Task statement> The required result is every line of the records that includes "entre".

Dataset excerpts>

((

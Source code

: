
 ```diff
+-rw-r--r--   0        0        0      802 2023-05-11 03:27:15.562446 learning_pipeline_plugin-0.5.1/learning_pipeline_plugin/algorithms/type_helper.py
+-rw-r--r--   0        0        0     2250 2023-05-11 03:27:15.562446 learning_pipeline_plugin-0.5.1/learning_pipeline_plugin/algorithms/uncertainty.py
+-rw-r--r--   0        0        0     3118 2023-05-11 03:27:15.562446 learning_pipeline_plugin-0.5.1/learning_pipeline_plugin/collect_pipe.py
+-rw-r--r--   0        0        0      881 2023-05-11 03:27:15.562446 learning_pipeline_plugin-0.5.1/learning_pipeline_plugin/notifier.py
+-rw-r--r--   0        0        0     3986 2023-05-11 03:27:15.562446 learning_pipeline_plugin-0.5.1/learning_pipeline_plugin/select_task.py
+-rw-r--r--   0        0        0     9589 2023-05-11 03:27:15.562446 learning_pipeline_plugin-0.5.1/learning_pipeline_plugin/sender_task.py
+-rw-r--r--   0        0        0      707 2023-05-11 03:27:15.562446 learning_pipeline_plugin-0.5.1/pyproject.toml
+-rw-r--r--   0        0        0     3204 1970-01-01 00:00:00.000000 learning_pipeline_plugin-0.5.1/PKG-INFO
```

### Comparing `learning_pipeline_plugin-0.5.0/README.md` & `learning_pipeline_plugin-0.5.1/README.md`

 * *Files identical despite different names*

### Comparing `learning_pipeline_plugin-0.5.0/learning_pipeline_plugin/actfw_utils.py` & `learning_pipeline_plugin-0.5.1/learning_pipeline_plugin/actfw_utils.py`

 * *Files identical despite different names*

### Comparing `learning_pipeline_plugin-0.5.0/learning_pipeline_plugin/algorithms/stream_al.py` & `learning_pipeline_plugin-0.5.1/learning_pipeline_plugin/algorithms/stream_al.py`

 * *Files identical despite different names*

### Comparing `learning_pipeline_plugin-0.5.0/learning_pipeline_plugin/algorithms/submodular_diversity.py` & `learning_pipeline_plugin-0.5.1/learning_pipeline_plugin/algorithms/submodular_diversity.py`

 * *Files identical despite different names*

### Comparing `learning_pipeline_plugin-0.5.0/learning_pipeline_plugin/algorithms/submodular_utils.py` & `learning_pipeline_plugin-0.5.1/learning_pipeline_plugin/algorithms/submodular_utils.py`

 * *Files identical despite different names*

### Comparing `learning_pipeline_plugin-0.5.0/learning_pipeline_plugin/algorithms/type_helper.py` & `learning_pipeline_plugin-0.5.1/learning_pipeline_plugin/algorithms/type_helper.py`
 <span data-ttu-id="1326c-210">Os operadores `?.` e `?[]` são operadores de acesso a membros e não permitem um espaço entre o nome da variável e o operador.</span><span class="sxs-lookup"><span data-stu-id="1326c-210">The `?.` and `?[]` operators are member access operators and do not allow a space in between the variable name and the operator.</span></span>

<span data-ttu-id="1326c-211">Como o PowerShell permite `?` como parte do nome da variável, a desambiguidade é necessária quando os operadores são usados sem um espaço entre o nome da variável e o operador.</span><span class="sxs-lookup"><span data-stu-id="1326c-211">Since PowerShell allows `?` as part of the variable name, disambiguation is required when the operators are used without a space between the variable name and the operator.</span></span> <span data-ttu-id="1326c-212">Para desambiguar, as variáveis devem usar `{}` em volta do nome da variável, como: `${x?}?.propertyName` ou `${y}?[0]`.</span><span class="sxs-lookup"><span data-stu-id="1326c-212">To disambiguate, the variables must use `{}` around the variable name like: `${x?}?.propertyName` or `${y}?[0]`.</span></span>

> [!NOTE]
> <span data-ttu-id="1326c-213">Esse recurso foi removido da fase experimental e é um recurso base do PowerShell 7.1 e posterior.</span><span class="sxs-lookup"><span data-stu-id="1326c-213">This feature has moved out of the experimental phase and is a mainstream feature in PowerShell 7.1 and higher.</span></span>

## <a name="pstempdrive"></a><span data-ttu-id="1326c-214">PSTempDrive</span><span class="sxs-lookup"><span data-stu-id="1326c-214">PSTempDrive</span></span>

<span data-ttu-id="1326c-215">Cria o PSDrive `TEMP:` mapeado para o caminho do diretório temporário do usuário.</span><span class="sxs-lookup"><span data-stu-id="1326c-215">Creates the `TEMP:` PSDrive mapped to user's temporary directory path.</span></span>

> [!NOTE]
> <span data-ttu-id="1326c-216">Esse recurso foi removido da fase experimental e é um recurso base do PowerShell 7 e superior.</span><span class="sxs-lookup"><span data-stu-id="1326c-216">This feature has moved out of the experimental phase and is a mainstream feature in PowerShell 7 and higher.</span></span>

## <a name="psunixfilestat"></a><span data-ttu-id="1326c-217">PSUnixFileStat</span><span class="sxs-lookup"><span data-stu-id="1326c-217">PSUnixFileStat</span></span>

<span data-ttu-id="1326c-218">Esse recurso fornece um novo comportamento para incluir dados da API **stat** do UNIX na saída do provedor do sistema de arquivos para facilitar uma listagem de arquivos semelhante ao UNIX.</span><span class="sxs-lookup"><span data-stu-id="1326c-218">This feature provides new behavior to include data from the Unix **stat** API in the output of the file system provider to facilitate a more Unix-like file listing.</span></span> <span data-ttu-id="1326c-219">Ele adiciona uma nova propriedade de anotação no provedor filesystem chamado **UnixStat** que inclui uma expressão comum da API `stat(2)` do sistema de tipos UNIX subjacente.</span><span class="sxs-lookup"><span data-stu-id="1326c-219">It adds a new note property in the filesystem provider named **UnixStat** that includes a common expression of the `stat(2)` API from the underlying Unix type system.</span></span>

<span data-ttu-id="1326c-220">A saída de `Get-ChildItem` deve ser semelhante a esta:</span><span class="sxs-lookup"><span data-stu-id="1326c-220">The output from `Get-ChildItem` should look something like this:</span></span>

))

Written solution>
 <span data-ttu-id="1326c-210">Os operadores `?.` e `?[]` são operadores de acesso a membros e não permitem um espaço entre o nome da variável e o operador.</span><span class="sxs-lookup"><span data-stu-id="1326c-210">The `?.` and `?[]` operators are member access operators and do not allow a space in between the variable name and the operator.</span></span>
<span data-ttu-id="1326c-211">Como o PowerShell permite `?` como parte do nome da variável, a desambiguidade é necessária quando os operadores são usados sem um espaço entre o nome da variável e o operador.</span><span class="sxs-lookup"><span data-stu-id="1326c-211">Since PowerShell allows `?` as part of the variable name, disambiguation is required when the operators are used without a space between the variable name and the operator.</span></span> <span data-ttu-id="1326c-212">Para desambiguar, as variáveis devem usar `{}` em volta do nome da variável, como: `${x?}?.propertyName` ou `${y}?[0]`.</span><span class="sxs-lookup"><span data-stu-id="1326c-212">To disambiguate, the variables must use `{}` around the variable name like: `${x?}?.propertyName` or `${y}?[0]`.</span></span>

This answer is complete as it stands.